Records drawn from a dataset
*****
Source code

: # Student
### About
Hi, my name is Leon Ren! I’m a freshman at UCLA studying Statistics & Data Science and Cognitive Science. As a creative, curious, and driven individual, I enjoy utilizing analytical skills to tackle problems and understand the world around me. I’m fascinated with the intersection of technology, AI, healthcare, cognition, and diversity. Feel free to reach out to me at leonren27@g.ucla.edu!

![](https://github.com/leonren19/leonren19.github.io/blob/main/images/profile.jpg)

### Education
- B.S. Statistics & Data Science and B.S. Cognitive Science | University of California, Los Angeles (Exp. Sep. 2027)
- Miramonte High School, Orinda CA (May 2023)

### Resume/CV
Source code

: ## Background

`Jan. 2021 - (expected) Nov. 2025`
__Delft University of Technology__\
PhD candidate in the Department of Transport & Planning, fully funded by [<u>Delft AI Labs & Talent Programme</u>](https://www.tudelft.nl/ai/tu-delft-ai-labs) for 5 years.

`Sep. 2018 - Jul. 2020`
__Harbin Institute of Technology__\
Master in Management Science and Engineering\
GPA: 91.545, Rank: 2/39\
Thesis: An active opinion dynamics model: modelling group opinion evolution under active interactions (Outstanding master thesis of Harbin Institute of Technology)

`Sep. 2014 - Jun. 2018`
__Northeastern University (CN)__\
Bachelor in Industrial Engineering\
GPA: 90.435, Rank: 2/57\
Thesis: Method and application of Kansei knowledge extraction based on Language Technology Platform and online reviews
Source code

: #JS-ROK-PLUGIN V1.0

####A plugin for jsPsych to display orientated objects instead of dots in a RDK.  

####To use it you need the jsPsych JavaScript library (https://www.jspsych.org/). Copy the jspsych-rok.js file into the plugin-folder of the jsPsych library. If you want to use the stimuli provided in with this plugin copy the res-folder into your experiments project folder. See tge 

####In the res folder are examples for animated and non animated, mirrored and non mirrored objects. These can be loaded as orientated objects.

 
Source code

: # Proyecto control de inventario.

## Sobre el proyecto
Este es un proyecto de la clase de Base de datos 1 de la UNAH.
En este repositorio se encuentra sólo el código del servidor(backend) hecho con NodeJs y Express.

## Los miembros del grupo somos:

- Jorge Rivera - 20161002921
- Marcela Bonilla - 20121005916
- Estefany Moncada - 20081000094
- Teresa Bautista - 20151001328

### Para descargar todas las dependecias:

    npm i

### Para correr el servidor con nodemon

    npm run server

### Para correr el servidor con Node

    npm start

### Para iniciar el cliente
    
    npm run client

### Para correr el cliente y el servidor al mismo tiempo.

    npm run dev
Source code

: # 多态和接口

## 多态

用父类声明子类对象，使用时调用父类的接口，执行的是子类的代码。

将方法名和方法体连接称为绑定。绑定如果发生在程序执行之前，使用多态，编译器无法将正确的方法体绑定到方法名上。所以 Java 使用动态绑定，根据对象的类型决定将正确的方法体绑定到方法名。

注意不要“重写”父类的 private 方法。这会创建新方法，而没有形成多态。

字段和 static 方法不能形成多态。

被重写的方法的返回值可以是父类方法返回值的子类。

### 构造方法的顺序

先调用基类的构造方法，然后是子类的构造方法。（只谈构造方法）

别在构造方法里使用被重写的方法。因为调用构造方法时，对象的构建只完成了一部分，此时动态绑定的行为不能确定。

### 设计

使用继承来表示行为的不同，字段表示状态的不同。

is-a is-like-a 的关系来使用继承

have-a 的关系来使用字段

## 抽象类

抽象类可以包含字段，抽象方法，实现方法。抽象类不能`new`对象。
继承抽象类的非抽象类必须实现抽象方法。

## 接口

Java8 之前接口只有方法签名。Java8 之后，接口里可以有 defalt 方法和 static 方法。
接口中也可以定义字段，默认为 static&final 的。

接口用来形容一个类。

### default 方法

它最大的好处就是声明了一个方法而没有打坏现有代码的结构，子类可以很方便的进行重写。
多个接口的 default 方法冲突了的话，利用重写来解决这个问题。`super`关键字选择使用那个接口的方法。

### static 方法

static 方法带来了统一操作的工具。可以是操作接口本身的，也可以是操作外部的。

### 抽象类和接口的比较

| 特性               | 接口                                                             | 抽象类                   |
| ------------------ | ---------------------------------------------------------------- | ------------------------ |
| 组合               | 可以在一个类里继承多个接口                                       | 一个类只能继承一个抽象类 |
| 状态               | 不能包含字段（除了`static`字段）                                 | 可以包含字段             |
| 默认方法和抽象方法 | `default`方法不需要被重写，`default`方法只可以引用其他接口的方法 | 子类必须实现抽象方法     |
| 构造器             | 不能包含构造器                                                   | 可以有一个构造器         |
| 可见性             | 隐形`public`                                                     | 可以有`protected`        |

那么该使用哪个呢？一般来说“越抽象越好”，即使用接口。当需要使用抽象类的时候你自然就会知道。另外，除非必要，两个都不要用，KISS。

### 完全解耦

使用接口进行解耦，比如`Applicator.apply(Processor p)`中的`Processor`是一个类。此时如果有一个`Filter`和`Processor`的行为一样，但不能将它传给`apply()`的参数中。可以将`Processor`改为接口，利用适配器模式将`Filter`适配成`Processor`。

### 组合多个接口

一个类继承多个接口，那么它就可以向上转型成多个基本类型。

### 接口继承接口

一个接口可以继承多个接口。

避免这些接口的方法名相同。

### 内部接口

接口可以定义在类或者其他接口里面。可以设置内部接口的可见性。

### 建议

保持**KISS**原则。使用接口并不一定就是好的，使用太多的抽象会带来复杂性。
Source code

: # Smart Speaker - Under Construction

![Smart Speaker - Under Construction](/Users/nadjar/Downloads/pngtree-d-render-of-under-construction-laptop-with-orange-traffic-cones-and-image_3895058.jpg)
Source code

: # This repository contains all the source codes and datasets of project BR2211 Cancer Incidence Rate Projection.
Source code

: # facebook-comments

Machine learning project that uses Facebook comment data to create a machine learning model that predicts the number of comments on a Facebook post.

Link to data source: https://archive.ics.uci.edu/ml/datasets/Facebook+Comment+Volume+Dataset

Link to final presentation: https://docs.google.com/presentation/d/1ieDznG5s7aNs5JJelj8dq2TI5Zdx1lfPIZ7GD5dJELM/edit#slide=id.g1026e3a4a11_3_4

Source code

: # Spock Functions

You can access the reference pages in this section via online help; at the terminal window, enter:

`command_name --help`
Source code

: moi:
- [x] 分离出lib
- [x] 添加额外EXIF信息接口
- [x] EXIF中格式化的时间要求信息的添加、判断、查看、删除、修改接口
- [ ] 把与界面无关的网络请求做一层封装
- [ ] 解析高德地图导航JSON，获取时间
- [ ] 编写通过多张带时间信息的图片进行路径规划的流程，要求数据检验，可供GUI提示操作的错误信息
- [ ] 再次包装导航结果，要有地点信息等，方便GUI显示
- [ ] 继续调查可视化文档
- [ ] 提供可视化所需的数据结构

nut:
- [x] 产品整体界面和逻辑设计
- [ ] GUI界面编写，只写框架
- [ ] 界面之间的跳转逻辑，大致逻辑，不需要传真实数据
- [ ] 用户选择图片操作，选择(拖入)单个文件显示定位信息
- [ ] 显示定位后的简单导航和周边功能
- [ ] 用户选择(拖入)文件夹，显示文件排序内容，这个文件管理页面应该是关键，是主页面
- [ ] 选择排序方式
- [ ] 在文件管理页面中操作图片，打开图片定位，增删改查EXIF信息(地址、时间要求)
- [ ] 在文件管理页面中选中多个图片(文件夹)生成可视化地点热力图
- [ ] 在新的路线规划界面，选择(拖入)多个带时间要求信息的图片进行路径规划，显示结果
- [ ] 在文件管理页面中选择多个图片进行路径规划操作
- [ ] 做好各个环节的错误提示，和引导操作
*****
# GOAL OF THE EXERCISE:
Each line of the entries that contains the word "Rank" should be listed.

# WRITTEN SOLUTION:
GPA: 91.545, Rank: 2/39\
GPA: 90.435, Rank: 2/57\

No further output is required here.